Santa Barbara-based leather goods label Parker Clay is going public—but not in the traditional sense.

The eight-year-old B Corp, known for its handbags, totes, backpacks and belt bags made by female artisans in Ethiopia, is giving consumers the opportunity to own a piece of its business through a community fundraising round.

After adopting their daughter from Ethiopia, founders Ian and Brittany Bentley launched Parker Clay, building a factory and sourcing infrastructure in the country to create economic opportunity for women. Now, they’re looking to expand their African operations to meet growing demand for their products in the U.S.—and they’re asking customers to help.

The Bentleys said Obama-era legislation encouraged them to turn to alternative investors for a helping hand.
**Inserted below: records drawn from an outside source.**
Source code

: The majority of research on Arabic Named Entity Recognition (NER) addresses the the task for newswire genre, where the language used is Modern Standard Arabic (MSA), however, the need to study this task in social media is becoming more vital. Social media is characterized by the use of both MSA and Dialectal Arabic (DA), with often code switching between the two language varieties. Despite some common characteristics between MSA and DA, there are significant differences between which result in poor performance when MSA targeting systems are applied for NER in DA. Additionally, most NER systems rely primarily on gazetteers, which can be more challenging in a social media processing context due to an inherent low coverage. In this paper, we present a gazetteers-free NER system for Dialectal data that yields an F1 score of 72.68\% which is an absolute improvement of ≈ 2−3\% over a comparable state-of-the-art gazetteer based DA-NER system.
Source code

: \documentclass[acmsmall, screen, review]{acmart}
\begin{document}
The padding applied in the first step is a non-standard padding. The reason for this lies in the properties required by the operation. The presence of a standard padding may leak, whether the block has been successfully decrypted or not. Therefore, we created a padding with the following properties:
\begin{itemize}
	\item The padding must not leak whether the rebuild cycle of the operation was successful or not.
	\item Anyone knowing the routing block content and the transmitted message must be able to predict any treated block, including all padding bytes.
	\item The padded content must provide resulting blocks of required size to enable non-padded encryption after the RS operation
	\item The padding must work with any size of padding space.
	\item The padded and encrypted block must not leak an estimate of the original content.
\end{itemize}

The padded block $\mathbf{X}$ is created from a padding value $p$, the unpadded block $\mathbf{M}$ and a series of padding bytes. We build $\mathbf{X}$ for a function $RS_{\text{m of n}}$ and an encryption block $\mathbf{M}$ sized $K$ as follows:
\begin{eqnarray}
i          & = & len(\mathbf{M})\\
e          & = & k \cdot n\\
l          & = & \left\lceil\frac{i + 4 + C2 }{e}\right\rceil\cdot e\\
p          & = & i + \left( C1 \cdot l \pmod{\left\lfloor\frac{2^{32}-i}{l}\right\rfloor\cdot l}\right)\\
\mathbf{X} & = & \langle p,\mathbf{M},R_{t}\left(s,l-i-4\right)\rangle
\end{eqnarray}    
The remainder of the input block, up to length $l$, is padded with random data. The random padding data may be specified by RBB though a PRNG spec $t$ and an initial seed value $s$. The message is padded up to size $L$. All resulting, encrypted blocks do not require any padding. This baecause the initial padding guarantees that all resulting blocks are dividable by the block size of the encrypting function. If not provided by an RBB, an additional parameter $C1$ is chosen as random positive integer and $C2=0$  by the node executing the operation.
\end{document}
Under Regulation A of the 2012 Jumpstart Our Business Startups Act, or JOBS Act, Parker Clay can raise up to $75 million from the general public and institutional investors during a 12-month period.

“We figured out this could be a perfect vehicle to be able to engage our community beyond just buying a bag—by literally sharing in the company,” CEO Ian Bentley told Sourcing Journal. “A lot of companies at our scale would be looking at a Series A round, but this is so much more in alignment with today’s conscious consumer.”

Parker Clay sells its handbags, totes, backpacks and more through its e-commerce site and at four recently-opened stores.
Parker Clay

Parker Clay was built on an ethos of community development and participation—foundational principles the CEO hopes to preserve even as the company scales. “We want to invite people to the table who perhaps wouldn’t be invited before,” he said, noting that Regulation A “democratizes investment, versus limiting it to an exclusive handful of people who can afford to do it.”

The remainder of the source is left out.